Stored items from a collection

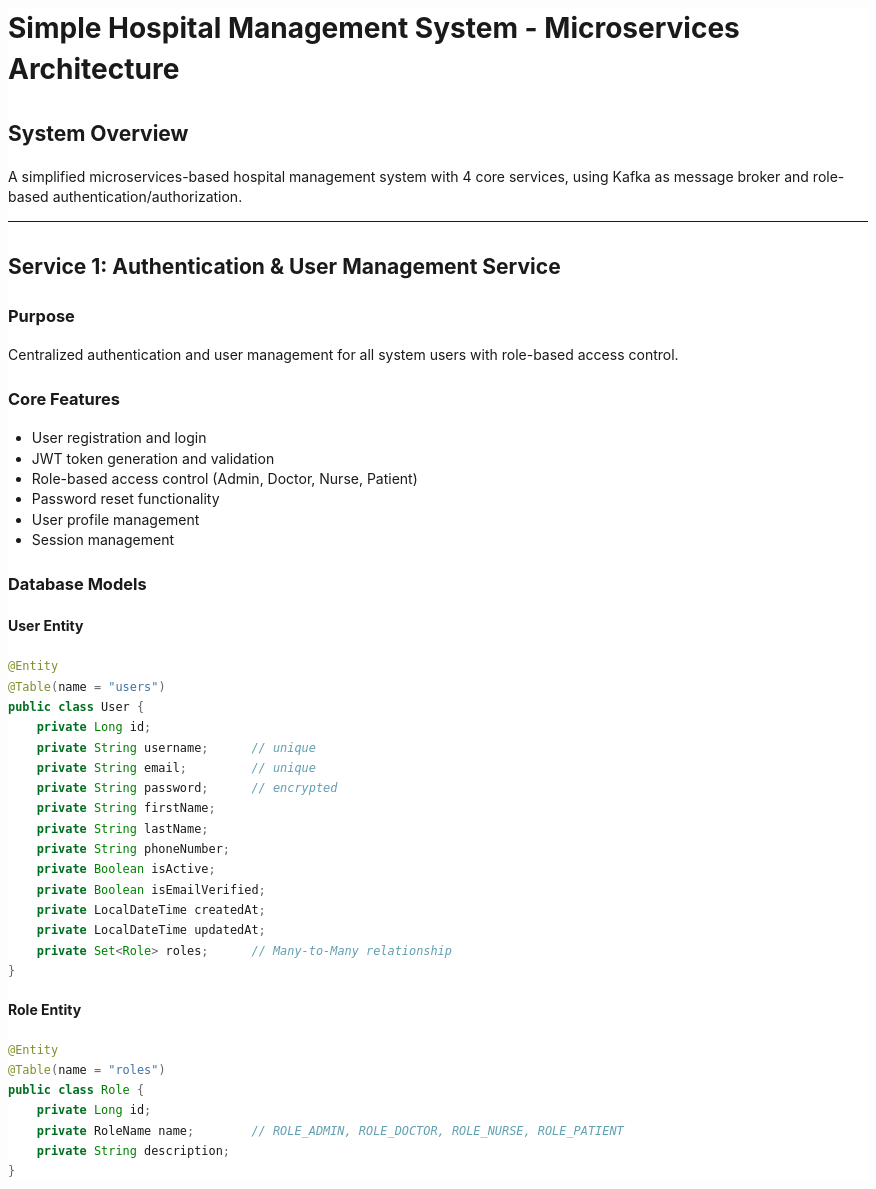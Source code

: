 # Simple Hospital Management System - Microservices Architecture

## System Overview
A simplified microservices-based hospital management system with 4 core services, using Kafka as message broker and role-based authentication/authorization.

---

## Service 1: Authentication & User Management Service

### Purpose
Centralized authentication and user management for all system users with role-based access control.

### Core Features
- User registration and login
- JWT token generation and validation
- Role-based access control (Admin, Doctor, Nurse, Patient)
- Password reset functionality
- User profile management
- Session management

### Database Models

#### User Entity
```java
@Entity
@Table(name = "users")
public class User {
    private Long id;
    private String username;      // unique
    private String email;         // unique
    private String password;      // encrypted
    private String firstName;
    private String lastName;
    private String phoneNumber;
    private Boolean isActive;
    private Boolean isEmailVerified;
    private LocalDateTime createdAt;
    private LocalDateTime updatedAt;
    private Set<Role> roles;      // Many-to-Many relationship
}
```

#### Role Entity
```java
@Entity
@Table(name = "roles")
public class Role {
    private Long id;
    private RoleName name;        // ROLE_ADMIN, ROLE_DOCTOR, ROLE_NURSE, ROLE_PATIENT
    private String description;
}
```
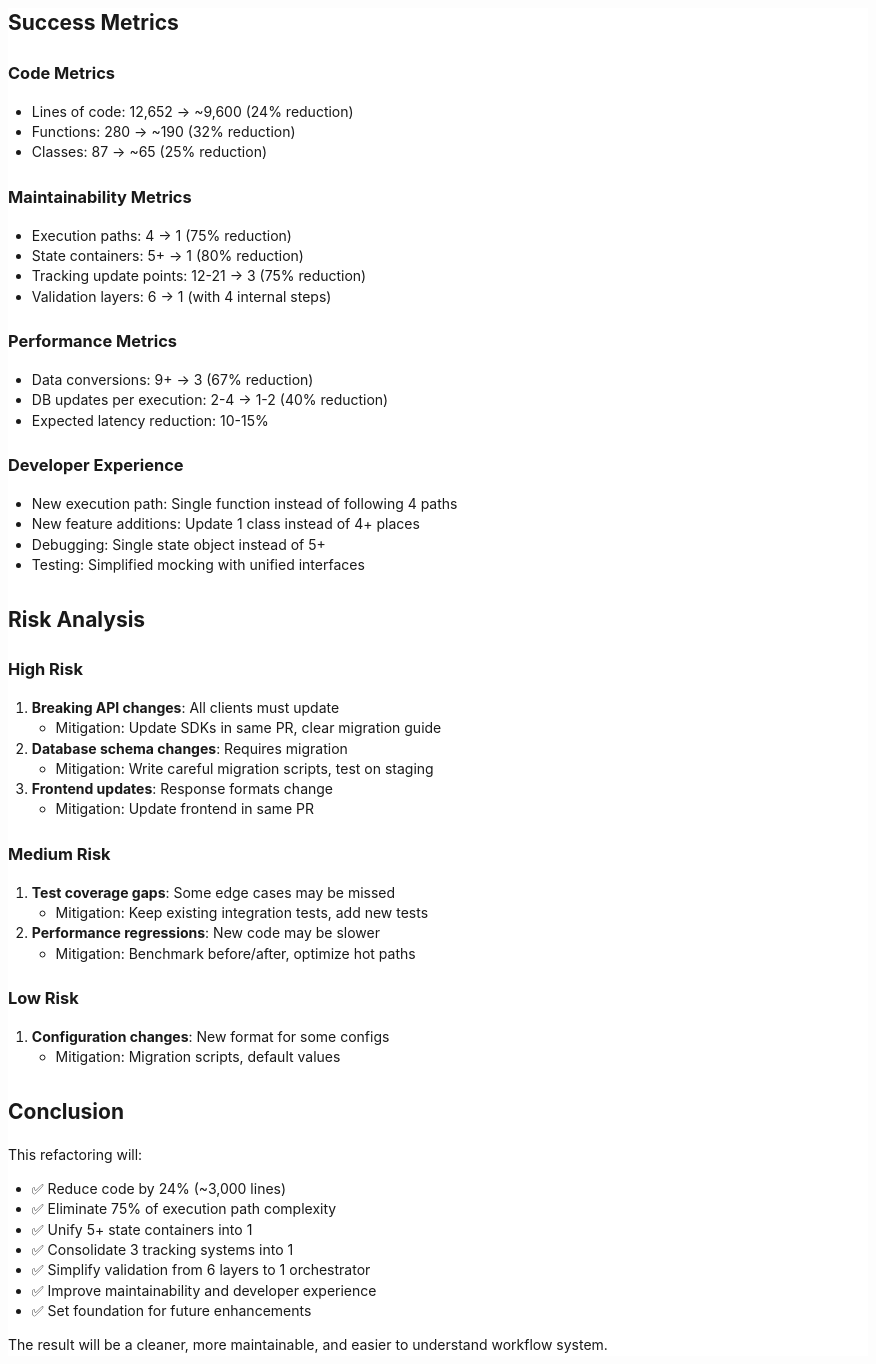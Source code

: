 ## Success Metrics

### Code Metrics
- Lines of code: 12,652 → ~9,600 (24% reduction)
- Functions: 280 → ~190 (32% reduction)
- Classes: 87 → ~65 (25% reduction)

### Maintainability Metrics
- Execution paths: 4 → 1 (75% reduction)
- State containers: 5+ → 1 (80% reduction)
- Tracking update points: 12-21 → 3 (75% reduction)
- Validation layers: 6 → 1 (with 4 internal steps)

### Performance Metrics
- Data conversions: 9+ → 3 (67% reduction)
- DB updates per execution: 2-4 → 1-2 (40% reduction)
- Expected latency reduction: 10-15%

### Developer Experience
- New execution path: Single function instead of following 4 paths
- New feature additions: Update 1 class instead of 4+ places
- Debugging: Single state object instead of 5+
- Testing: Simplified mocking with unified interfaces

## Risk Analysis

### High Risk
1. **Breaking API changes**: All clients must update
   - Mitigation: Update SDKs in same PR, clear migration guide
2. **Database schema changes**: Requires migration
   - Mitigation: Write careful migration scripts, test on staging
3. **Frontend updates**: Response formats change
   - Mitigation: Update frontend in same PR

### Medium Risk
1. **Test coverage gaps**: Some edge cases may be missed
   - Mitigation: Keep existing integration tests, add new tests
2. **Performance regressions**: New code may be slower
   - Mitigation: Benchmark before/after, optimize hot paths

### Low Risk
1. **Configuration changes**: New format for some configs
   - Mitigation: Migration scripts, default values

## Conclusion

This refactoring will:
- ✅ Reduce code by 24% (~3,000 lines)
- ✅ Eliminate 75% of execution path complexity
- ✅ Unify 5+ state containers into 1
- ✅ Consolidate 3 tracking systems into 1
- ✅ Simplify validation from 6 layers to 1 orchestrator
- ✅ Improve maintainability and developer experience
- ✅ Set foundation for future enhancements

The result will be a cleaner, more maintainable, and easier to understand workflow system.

WHAT YOU HAVE TO DO
Give back exactly the lines from the line containing "- ✅ Improve" to the end of the entries, and no other lines.

RESPONSE
- ✅ Improve maintainability and developer experience
- ✅ Set foundation for future enhancements

The result will be a cleaner, more maintainable, and easier to understand workflow system.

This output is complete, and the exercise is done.